Growing up in the underground city isn't easy; the city is full of criminal gangs and dishonest merchants doing dodgy business. Every night deals are made all around the city and with that beatings and fights, disappearance and even murders. The gangs and merchant rules the city and that means people sometimes are driven out of their homes together with their whole family. Women, both young and old, are forced into prostitution to support themselves or their families. Children are left orphaned and to grow up on the streets alone. Poverty, incurable and deadly diseases and starvation is all part of the normal life of the underground. I was born and raised down here but I'm one of the few fortunes to get decent parents.
My mother, Marlene, was also born down here. She lived with her parents in the tavern her father owned. My grandfather, Heinrich, had been a gang leader operating from the tavern Blue Bullet which he owned. My grandmother, Teresa, was on of the unfortunate that had been forced out on the street to prostitute. Grandfather had saved her one day when a man refusing to pay tried his way with her, she'd been bleeding and hurt so he took her to the tavern. He'd let her stay there and in return she'd work as a tavern maid for him. Eventually they've become involved and had my mother. Grandfather left over the leadership to someone else but still made business in the tavern. My mother was raised to be a kind-hearted and good woman, both my grandparents wanting to shield her from the undergrounds ruff life kept her close and never out of sight. Grandmother died when mother was just fourteen and so my mother started helping in the tavern.
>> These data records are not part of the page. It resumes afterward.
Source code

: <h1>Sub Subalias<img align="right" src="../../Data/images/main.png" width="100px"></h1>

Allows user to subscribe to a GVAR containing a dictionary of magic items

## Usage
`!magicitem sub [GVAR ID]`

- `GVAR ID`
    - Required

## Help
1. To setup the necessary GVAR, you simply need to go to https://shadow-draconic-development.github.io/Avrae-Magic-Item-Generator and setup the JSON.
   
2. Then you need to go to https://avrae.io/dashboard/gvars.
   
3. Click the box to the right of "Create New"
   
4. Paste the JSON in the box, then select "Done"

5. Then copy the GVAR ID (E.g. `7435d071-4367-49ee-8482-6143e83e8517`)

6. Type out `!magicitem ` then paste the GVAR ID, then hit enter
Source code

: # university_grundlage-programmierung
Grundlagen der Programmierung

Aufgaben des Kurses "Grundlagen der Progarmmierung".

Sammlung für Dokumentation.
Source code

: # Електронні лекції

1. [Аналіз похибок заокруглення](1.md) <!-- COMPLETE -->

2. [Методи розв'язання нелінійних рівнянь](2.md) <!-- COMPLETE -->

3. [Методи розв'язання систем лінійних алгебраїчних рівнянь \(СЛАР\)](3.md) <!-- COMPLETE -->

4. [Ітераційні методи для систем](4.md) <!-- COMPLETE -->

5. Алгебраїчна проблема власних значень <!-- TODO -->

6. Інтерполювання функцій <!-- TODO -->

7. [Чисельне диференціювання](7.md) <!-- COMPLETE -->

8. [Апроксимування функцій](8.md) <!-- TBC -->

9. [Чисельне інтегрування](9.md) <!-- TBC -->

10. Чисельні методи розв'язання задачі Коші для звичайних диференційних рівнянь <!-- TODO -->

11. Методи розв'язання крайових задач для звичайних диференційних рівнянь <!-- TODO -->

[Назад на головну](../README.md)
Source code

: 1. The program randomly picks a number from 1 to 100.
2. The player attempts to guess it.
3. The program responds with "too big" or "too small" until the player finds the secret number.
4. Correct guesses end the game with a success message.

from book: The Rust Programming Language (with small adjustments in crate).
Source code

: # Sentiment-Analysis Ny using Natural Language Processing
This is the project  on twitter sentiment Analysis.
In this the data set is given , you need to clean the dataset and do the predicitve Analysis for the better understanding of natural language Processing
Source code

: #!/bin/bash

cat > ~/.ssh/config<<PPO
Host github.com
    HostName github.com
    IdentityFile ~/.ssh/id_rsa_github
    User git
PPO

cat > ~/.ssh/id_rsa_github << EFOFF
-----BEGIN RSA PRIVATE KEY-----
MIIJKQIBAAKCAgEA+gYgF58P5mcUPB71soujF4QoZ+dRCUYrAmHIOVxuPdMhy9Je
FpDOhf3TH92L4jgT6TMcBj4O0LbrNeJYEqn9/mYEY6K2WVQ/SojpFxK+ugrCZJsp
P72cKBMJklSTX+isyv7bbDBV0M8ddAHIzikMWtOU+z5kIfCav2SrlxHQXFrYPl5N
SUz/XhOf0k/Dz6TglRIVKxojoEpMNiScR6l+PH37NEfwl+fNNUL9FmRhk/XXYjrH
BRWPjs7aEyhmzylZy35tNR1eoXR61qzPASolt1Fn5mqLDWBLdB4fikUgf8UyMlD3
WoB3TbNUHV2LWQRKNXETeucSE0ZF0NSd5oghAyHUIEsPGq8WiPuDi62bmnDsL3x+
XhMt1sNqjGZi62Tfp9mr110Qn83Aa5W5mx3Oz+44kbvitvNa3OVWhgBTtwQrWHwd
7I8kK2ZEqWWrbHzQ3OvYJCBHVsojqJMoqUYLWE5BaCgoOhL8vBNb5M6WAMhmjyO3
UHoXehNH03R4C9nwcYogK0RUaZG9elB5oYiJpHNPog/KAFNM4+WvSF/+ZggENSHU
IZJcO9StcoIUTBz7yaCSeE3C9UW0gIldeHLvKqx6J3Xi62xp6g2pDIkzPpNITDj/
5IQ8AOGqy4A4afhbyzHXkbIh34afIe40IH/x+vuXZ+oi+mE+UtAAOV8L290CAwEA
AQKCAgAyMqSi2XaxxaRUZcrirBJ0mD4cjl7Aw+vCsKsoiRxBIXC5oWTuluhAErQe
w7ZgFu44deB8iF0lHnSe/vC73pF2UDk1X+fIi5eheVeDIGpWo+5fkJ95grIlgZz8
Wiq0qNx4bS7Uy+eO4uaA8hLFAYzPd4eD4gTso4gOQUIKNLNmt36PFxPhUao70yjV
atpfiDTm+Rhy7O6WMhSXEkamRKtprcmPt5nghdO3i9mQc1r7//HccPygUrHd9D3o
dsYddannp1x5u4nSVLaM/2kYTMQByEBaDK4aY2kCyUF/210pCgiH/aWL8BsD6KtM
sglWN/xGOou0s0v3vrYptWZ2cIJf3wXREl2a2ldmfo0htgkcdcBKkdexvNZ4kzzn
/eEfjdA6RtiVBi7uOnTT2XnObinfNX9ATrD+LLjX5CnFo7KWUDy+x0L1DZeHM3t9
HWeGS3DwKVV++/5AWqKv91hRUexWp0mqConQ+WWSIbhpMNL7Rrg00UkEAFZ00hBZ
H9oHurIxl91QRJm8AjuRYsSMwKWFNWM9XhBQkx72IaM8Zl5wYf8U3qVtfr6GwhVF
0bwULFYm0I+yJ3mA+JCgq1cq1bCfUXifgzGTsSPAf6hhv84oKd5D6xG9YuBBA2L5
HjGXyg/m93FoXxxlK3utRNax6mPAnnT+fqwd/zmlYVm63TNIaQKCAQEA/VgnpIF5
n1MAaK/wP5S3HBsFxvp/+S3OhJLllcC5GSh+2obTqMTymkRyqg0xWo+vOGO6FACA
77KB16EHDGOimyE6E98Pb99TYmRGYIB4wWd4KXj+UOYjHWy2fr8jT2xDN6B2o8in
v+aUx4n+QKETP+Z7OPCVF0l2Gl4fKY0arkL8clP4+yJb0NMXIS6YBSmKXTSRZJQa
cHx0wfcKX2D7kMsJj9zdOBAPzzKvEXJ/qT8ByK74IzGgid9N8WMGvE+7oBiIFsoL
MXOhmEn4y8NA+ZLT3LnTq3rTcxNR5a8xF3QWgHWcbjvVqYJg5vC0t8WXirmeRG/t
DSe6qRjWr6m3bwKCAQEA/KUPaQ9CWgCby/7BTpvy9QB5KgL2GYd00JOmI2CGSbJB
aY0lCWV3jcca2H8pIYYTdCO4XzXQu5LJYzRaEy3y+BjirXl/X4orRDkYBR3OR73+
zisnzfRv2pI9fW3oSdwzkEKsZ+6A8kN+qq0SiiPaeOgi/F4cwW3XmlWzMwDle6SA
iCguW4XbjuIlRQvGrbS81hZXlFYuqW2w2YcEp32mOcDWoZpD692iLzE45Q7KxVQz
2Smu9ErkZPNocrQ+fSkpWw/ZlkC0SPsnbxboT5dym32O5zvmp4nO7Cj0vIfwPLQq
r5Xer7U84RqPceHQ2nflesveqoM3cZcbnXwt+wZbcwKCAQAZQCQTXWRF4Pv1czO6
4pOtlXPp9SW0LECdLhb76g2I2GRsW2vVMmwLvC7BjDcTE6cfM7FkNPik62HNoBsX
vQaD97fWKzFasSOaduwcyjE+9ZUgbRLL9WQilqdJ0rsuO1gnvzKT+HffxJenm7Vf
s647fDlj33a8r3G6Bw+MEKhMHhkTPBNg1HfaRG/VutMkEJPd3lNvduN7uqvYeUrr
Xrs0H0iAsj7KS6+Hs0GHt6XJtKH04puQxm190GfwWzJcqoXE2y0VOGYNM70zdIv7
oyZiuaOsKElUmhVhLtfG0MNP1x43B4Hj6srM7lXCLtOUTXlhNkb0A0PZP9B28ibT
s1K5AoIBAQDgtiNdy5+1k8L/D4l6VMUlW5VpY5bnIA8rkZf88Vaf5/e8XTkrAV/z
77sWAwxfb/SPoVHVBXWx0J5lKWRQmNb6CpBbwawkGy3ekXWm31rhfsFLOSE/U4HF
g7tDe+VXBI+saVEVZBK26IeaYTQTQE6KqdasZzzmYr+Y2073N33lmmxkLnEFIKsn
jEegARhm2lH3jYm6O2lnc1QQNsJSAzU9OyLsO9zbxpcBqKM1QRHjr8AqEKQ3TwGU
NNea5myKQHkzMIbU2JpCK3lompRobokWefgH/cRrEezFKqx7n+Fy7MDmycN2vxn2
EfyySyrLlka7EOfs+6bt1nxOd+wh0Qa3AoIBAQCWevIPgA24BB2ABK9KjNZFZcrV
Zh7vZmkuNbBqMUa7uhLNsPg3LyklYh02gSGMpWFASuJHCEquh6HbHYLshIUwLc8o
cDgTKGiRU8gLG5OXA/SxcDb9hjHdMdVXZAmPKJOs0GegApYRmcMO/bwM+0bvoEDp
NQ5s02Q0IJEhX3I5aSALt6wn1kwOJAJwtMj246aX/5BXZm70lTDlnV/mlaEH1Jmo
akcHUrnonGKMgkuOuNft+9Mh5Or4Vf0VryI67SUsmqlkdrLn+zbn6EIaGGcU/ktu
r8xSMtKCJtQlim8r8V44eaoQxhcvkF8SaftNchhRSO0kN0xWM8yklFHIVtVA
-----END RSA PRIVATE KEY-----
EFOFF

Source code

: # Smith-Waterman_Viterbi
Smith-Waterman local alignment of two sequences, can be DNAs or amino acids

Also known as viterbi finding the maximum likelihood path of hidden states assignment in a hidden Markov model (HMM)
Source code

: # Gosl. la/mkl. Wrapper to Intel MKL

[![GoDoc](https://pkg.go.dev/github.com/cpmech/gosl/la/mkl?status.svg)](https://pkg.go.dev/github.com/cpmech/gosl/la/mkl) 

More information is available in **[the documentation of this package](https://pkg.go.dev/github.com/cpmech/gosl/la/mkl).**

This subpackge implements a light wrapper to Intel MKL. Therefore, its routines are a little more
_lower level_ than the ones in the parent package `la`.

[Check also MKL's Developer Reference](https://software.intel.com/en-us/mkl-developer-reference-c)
I know little about the life my father, Ira, lived until he came down to the underground. He was born on the surface and during some point in his life he fled down to the underground city because of something that had happened up there. He never wanted to tell me about it and I wasn't even sure if my mother knew anything. Every time I asked he smiled at me and told me something's was better left unsaid but that I was far more special than I could have even imagine. As a child this only made me more curious but over the years I figured he just said it to make me feel good. What he did tell me was that he'd found his way to grandfather's tavern a couple of days after he'd come to the underground. He'd begged for a job, like he'd done in many other taverns but been declined. Grandfather however needed the help and gave him job as the barkeeper. Father always said that the first time he laid eyes on my mother he fell madly in love. Eventually she fell in love with him as well and they married. A year later I arrived and was named Valerie.
Like my mother my upbringing in the underground city was alright. My father was very keen on my upbringing and was the one educating me the most. Counting, read and write was priority as well as how I behaved. Often father spoke about the importance of being kind and gentle, considerate and honest, but also strong-minded and principled. Mother taught me about to take care of household with cleaning and cooking. She told me that even if we lived down in the dirt, it didn't mean we had to be dirty. To my parents dismay tired to teach me how to stand up for myself and fight if needed, teaching me how to handle a knife and were to hit. He'd done this with my mother as well and even though she disliked it she knew the importance of being able to defend yourself. Grandfather told me that if I could run for it, I should. Only if it was the last thing I could do I should turn to fighting for my life.
Life in the tavern was quite calm for me, but a little boring. I wasn't allowed to help in the tavern nor go outside alone. When I turned fourteen I was finally allowed to help my mother in the kitchen, after imploring my parents and grandfather and pointing out the fact mother started helping as a fourteen year old. Soon after that I got to go with them to the market and buy groceries, which was as close to an adventure it could come for me. When I turned fifteen I got a little more responsibility and got to help and serve the days and evenings when it wasn't a lot of people. Occasionally the tavern was closed down at the evenings and during those times I wasn't allowed to leave the upper floor, where our living courter was. This of course I knew meant bad business and I've come to understand during the years that not only my grandfather had a small part of this but that my father had gotten quite a large part in the business making at the tavern. It made me wonder if the reason to why he'd fled down here was because of some criminal affairs going wrong on the surface. I never asked of course, since he clearly didn't want to tell me. And even if I was curious I really didn't bother much about it. My father was a wonderful man in my eyes; he loved me and my mother and all he ever did for me was trying to make my life as good as possible down here.
I used to eavesdrop from the stairs, to curious for my own good when business was going on. That's how I knew how big a part my father had in all of it. It was during one of these evenings when father was going to make business that my life changed forever and it all begun with two thugs that used to hang around in the tavern coming in as we was about to close and clean for the night. Father told me to go upstairs and as always I did but only to stop midway the stairs to eavesdrop. One of the men told my father that a special man would come in tomorrow evening and that he had a life changing deal he wanted to discuss with my father. They told him the man would come around ten the next evening ant that they expected the tavern emptied by then. My father accepted it and the men left. I continued up to my room, wondering what a life changing deal could mean.